São antes de tudo expressões legítimas de um fundo emotivo
extremamente rico e transbordante” (HOLANDA, 1995).
O homem cordial
não significa o mesmo que homem bondoso. O significado de homem
cordial que Sérgio oferece é outro, pois sendo o homem cordial
formado no núcleo da estrutura familiar defini-o como aquele que
desenvolve suas relações através da simpatia, isto é, a
predominância dos comportamentos aparentemente afetivos, suas
manifestações externas carecem de sinceridade e profundidade,
resiste ao ritualismo e a polidez. No entanto, no plano dos afetos
reverbera, exacerba copiosamente para formar laços sociais como
também para romper violentamente com essas relações.
Em o homem cordial,
Sérgio Buarque procura localizar características que são próprias
dos brasileiros, como por exemplo, as “relações de simpatia”.

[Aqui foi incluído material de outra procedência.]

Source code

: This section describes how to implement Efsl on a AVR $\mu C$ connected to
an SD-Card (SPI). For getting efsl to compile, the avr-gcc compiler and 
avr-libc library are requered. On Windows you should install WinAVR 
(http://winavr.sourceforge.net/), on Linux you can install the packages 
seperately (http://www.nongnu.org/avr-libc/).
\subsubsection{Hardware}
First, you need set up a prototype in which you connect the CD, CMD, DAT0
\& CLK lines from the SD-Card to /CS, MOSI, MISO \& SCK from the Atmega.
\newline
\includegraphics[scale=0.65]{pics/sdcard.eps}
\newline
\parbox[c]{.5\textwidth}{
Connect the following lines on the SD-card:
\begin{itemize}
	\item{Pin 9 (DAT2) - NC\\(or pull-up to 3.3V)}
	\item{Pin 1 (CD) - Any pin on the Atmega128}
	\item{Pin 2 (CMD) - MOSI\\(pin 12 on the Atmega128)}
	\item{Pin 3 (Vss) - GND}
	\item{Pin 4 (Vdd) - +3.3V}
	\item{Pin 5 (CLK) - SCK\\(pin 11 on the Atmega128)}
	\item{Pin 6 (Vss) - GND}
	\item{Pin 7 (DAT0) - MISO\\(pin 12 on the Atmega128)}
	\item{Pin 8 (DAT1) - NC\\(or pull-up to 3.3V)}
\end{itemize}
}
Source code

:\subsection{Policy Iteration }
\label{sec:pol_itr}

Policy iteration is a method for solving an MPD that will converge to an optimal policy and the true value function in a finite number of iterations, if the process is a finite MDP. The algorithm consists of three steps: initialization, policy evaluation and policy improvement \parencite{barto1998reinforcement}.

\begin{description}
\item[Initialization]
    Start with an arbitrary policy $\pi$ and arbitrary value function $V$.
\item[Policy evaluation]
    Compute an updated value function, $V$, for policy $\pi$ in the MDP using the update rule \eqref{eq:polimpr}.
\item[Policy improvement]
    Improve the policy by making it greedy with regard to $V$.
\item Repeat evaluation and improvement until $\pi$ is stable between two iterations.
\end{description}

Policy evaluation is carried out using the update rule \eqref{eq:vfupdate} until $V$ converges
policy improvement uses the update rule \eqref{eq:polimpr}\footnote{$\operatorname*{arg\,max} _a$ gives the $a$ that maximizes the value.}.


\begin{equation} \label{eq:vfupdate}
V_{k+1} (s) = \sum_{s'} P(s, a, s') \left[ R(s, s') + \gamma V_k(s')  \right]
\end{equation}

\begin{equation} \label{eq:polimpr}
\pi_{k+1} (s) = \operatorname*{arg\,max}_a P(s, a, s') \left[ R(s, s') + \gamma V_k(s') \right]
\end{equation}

As “relações de simpatia,” segundo o autor, foram um dos
principais entraves que obstaculizaram a incorporação das relações
impessoais decorrentes do Estado. Nesse quesito sempre houve
tentativas conservadoras e de resistência a fim de reduzir as
relações impessoais ao padrão afetivo e pessoal. O homem cordial é
aquele que valoriza as afinidades e intimidades concebidas no seio da
família patriarcal, o favoritismo dos grupos primários, em
detrimento da posição e do status advindos da diligência (HOLANDA,
1995).
Para Ferreira
(2015), a base do homem cordial de fato se encontra em sua aversão
às relações impessoais, a cordialidade é sua característica mais
marcante no convívio social. No entanto, a cordialidade não se
refere a bondade excessiva, como acima mencionado, mas a uma
manifestação latente de diminuir fronteiras hierárquicas, a
rigidez das leis e regras impessoais, ao formalismo religioso,
buscando com isso um ponto de intersecção que se encontra no afeto.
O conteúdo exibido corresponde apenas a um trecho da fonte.